=== Exercise data ===
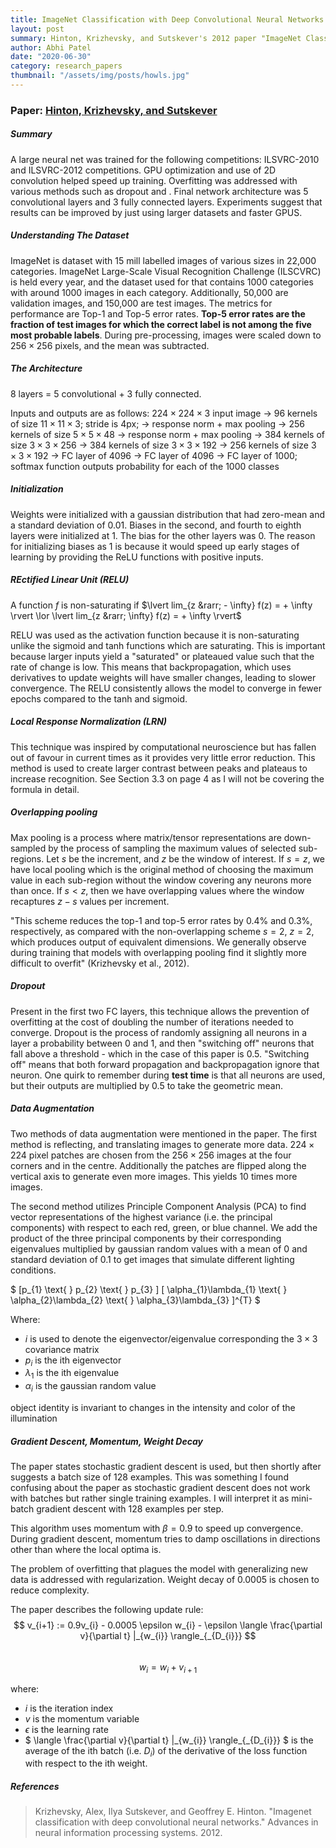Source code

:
 ```yaml
---
title: ImageNet Classification with Deep Convolutional Neural Networks
layout: post
summary: Hinton, Krizhevsky, and Sutskever's 2012 paper "ImageNet Classification with Deep Convolutional Neural Networks" introduces contemporary practices in deep learning for image classification.
author: Abhi Patel
date: "2020-06-30"
category: research_papers
thumbnail: "/assets/img/posts/howls.jpg"
---
```


### Paper: [Hinton, Krizhevsky, and Sutskever](http://papers.nips.cc/paper/4824-imagenet-classification-with-deep-convolutional-neural-networks.pdf)

##### Summary
A large neural net was trained for the following competitions: ILSVRC-2010 and ILSVRC-2012 competitions. GPU optimization and use of 2D convolution helped speed up training. Overfitting was addressed with various methods such as dropout and . Final network architecture was 5 convolutional layers and 3 fully connected layers. Experiments suggest that results can be improved by just using larger datasets and faster GPUS.


##### Understanding The Dataset
ImageNet is dataset with 15 mill labelled images of various sizes in 22,000 categories. ImageNet Large-Scale Visual Recognition Challenge (ILSCVRC) is held every year, and the dataset used for that contains 1000 categories with around 1000 images in each category. Additionally, 50,000 are validation images, and 150,000 are test images. The metrics for performance are Top-1 and Top-5 error rates. **Top-5 error rates are the fraction of test images for which the correct label is not among the five most probable labels**. During pre-processing, images were scaled down to $256\times256$ pixels, and the mean was subtracted.


##### The Architecture
8 layers = 5 convolutional + 3 fully connected.

Inputs and outputs are as follows:
$224\times224\times3$ input image
&rarr; 96 kernels of size $11\times11\times3$; stride is 4px;
&rarr; response norm + max pooling
&rarr; 256 kernels of size $5\times5\times48$
&rarr; response norm + max pooling
&rarr; 384 kernels of size $3\times3\times256$
&rarr; 384 kernels of size $3\times3\times192$
&rarr; 256 kernels of size $3\times3\times192$
&rarr; FC layer of 4096
&rarr; FC layer of 4096
&rarr; FC layer of 1000; softmax function outputs probability for each of the 1000 classes


##### Initialization
Weights were initialized with a gaussian distribution that had zero-mean and a standard deviation of 0.01. Biases in the second, and fourth to eighth layers were initialized at 1. The bias for the other layers was 0. The reason for initializing biases as 1 is because it would speed up early stages of learning by providing the ReLU functions with positive inputs.

##### REctified Linear Unit (RELU)
A function $f$ is non-saturating if $\lvert lim_{z &rarr; - \infty} f(z) = + \infty \rvert  \lor \lvert lim_{z &rarr; \infty} f(z) = + \infty \rvert$

RELU was used as the activation function because it is non-saturating unlike the sigmoid and tanh functions which are saturating. This is important because larger inputs yield a "saturated" or plateaued value such that the rate of change is low. This means that backpropagation, which uses derivatives to update weights will have smaller changes, leading to slower convergence. The RELU consistently allows the model to converge in fewer epochs compared to the tanh and sigmoid.


##### Local Response Normalization (LRN)
This technique was inspired by computational neuroscience but has fallen out of favour in current times as it provides very little error reduction. This method is used to create larger contrast between peaks and plateaus to increase recognition. See Section 3.3 on page 4 as I will not be covering the formula in detail.


##### Overlapping pooling
Max pooling is a process where matrix/tensor representations are down-sampled by the process of sampling the maximum values of selected sub-regions. Let $s$ be the increment, and $z$ be the window of interest. If $s=z$, we have local pooling which is the original method of choosing the maximum value in each sub-region without the window covering any neurons more than once. If $s<z$, then we have overlapping values where the window recaptures $z-s$ values per increment.  

"This scheme reduces the top-1 and top-5 error rates by 0.4% and 0.3%, respectively, as compared with the non-overlapping scheme $s=2$, $z=2$, which produces output of equivalent dimensions. We generally observe during training that models with overlapping pooling find it slightly more difficult to overfit" (Krizhevsky et al., 2012).


##### Dropout
Present in the first two FC layers, this technique allows the prevention of overfitting at the cost of doubling the number of iterations needed to converge. Dropout is the process of randomly assigning all neurons in a layer a probability between 0 and 1, and then "switching off" neurons that fall above a threshold - which in the case of this paper is 0.5. "Switching off" means that both forward propagation and backpropagation ignore that neuron. One quirk to remember during **test time** is that all neurons are used, but their outputs are multiplied by 0.5 to take the geometric mean.


##### Data Augmentation
Two methods of data augmentation were mentioned in the paper.
The first method is reflecting, and translating images to generate more data. $224 \times 224$ pixel patches are chosen from the $256 \times 256$ images at the four corners and in the centre. Additionally the patches are flipped along the vertical axis to generate even more images. This yields 10 times more images.

The second method utilizes Principle Component Analysis (PCA) to find vector representations of the highest variance (i.e. the principal components) with respect to each red, green, or blue channel. We add the product of the three principal components by their corresponding eigenvalues multiplied by gaussian random values with a mean of 0 and standard deviation of 0.1 to get images that simulate different lighting conditions.

$ [p_{1} \text{ } p_{2} \text{ } p_{3} \] \[ \alpha_{1}\lambda_{1} \text{ } \alpha_{2}\lambda_{2} \text{ } \alpha_{3}\lambda_{3} \]^{T} $

Where:
- $i$ is used to denote the eigenvector/eigenvalue corresponding the $3 \times 3$ covariance matrix
- $p_{i}$ is the ith eigenvector
- $\lambda_{1}$ is the ith eigenvalue
- $\alpha_{i}$ is the gaussian random value

object identity is invariant to changes in the intensity and color of the illumination

##### Gradient Descent, Momentum, Weight Decay

The paper states stochastic gradient descent is used, but then shortly after suggests a batch size of 128 examples. This was something I found confusing about the paper as stochastic gradient descent does not work with batches but rather single training examples. I will interpret it as mini-batch gradient descent with 128 examples per step.

This algorithm uses momentum with $\beta = 0.9$ to speed up convergence.
During gradient descent, momentum tries to damp oscillations in directions other than where the local optima is.

The problem of overfitting that plagues the model with generalizing new data is addressed with regularization. Weight decay of 0.0005 is chosen to reduce complexity.

The paper describes the following update rule: \
$$ v_{i+1} := 0.9v_{i} - 0.0005  \epsilon  w_{i} - \epsilon \langle \frac{\partial v}{\partial t} |_{w_{i}} \rangle_{_{D_{i}}} $$ \
$$ w_{i} = w_{i} + v_{i+1} $$

where:
- $i$ is the iteration index
- $v$ is the momentum variable
- $\epsilon$ is the learning rate
- $ \langle \frac{\partial v}{\partial t} \|\_{w_{i}} \rangle\_{\_{D\_{i}}} $ is the average of the ith batch (i.e. $D_{i}$) of the derivative of the loss function with respect to the ith weight.

##### References
> Krizhevsky, Alex, Ilya Sutskever, and Geoffrey E. Hinton. "Imagenet classification with deep convolutional neural networks." Advances in neural information processing systems. 2012.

=== What you will do ===
Work out how many lines of the listing above include the word "kernels". Report only the number.

=== Your response ===
5